Igor Eidman: The government will act relentlessly against the demonstrators. The police will try hard to end the protests, especially in the big cities. For example violence and mass arrests. And I’m not just saying that based on past experiences.
The government in Moscow has already started to frighten people in the past few days. She publicly warns the population not to take part in the demonstrations. The Ministry of Education in particular is trying to keep students away from the protests, because many young people are defending themselves against the repression of the Kremlin.
Protest actions will also take place in Germany on Saturday. You helped organize the largest vigil in Berlin. You want to march from the Chancellery to the Russian Embassy. What do you want to achieve with it?
We don’t just come together to support Alexei Navalny. We are also fighting for the release of all other political prisoners in Russia, as well as for Ukrainian citizens who are in Russian prisons. But we also want to show German society that Putin is not Russia and that many Russian-speaking people living in Germany are against the dictatorship and for freedom and democracy in Russia. We call on the German government and Chancellor Angela Merkel personally to work very specifically for the freedom of Navalny and other prisoners.
Why do you think Angela Merkel’s words carry weight?
I am absolutely certain that the Chancellor can influence the situation. There have been many examples of the Kremlin having released political prisoners after the West and Berlin increased pressure on Moscow. There is the release of the opposition Mikhail Khodorkovsky (Putin critic who was in custody from 2003 to 2013, editor’s note.

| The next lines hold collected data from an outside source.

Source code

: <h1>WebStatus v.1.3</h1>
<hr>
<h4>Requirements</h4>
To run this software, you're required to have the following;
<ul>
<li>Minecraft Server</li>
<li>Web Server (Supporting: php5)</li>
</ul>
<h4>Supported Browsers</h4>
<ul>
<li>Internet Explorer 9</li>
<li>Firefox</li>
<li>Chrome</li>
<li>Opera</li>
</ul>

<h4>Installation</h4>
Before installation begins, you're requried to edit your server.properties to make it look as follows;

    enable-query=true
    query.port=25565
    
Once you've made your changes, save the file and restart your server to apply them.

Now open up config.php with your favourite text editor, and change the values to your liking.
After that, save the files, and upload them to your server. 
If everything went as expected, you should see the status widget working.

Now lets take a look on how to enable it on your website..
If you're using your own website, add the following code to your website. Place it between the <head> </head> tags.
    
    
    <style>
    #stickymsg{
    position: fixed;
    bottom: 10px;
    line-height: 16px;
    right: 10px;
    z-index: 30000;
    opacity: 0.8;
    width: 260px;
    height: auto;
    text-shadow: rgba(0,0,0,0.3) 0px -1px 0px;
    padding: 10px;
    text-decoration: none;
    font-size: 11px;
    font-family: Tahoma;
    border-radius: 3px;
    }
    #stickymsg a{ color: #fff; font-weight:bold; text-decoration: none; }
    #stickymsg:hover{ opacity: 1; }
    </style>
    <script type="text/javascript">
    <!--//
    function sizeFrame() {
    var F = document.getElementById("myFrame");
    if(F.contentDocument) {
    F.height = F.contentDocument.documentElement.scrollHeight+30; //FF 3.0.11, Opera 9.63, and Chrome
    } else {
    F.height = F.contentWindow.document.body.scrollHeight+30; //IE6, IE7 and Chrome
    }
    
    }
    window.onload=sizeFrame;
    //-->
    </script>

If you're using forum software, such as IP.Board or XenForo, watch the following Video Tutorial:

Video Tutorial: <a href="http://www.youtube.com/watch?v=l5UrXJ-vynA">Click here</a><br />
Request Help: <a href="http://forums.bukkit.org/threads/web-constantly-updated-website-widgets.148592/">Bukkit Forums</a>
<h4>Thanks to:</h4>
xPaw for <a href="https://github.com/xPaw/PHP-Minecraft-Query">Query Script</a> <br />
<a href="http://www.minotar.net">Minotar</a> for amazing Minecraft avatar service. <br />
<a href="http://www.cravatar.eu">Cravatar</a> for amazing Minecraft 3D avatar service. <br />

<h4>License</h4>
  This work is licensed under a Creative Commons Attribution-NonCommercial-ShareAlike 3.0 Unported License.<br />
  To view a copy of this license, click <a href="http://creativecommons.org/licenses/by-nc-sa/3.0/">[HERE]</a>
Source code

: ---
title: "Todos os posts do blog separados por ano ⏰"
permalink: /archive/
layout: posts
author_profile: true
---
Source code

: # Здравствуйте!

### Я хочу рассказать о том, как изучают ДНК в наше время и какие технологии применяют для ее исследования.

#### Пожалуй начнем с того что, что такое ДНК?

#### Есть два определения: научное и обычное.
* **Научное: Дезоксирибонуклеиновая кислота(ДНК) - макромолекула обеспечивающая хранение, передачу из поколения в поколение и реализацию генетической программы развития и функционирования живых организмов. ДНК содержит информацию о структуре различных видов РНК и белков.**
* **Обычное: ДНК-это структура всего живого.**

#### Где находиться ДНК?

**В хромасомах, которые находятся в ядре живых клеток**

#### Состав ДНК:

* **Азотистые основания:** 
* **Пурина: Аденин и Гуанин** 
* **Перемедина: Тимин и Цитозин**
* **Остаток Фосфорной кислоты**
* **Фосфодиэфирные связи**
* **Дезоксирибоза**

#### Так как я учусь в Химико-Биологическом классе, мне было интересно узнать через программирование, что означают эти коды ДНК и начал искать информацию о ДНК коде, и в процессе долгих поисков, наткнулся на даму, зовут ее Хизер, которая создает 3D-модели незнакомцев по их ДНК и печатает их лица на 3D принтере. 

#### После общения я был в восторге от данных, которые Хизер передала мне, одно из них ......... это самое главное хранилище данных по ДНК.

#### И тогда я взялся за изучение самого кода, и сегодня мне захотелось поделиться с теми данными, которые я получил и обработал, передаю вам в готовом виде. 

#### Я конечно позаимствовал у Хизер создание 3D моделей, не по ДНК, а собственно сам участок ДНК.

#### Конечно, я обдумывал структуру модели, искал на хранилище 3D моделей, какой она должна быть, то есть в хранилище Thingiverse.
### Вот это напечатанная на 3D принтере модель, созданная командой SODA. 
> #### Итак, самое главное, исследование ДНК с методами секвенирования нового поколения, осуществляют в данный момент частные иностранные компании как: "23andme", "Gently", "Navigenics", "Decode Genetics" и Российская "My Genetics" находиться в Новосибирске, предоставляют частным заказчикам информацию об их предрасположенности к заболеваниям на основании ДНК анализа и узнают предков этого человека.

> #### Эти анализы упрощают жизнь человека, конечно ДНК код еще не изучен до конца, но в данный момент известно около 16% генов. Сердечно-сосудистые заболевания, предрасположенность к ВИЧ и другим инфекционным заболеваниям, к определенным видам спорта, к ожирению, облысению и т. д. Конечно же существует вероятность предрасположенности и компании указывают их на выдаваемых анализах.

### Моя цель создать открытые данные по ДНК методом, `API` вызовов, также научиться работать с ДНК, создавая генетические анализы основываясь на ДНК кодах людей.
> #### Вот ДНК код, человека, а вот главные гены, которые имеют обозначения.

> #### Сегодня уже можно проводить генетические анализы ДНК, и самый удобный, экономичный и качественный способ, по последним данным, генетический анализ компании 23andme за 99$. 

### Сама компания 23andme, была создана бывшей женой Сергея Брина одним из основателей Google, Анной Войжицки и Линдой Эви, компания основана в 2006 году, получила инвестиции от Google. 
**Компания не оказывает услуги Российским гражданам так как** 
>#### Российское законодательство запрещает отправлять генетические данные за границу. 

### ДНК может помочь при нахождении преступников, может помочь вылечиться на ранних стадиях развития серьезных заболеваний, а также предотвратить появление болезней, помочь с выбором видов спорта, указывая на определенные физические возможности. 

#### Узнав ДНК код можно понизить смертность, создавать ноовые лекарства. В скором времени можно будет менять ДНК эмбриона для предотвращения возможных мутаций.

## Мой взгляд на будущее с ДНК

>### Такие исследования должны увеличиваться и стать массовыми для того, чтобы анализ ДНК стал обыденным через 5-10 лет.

Red.) or the singers of the punk band “Pussy Riot”.
52, is a Russian sociologist and has lived in Germany for ten years. He heads the non-governmental organization “Forum of Russian-speaking Europeans”, founded in 2017
You founded your association with the aim of “stopping the advance of Putinism into Europe”.
The Kremlin has agitated in Germany so that Russian-speaking citizens can vote in the AfD’s last federal election. This happens, for example, via Russian television channels that are based in Moscow and broadcast in Germany. We will try to counter this propaganda in the future.
But you also criticize them Position of the left, which you describe as “pro-Kremlin” as well as representatives of the SPD. So almost everyone who practically does not speak out against Putin.
No, we only criticize those who spread the Kremlin’s position and support President Vladimir Putin’s policies, such as Sahra Wagenknecht and Gerhardt Schröder. But we rather want to bring people together who are committed to European values such as freedom and democracy. Values that are disregarded every day in Russia.